Hand notes Rossner’s many talents, calling him a young renaissance man.
“He tackles everything I’ve seen him do with a fervor,” he added.
On an afternoon at Lake Fred, Rossner mixes a warm umber-colored paint with glaze and brushes a vintage finish over a pair of Green-winged teal, a small duck that dabbles through vegetation while feeding.
As he tosses one into the lake, a chain pickerel bolts to deeper water. After a splash, the decoy, weighted and constructed like a boat, rights itself and slowly glides across the surface.
The artistic process of carving is only part of the lure for Rossner. Like his shorebirds that have a role in science working the beaches with biologists, Rossner’s waterfowl work the water.
His ducks go swimming on hunts with his German shorthaired pointer, Pilot.

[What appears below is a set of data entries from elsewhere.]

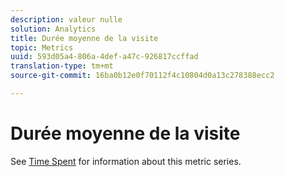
 ```yaml
---
description: valeur nulle
solution: Analytics
title: Durée moyenne de la visite
topic: Metrics
uuid: 593d05a4-806a-4def-a47c-926817ccffad
translation-type: tm+mt
source-git-commit: 16ba0b12e0f70112f4c10804d0a13c278388ecc2

---
```



# Durée moyenne de la visite

See [Time Spent](/help/components/c-variables/c-metrics/metrics-time-spent.md) for information about this metric series.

The name for his bird dog was inspired by Hand’s stories about the history of Delaware River pilots who navigated ships past hazardous shoals to ports along the river, now published in The Cape May Navy: Delaware Bay Privateers in the American Revolution, a book by Hand and Daniel P. Stites.
Rossner is currently in the Teacher Education program to pursue a career teaching social studies. A love of history inspired by his family and connections to the natural world and the region’s past promise to enrich the lessons he teaches.
He is carving a legacy of conservation—to preserve the past as an ambassador for the craft and to support the science striving to preserve populations of shorebirds.
“I’m sure he’ll stick with decoy carving for as long as he lives and he’ll rank up there with the best of them. But more importantly, Cooper can say that he’s brought people to the craft,” Hand said.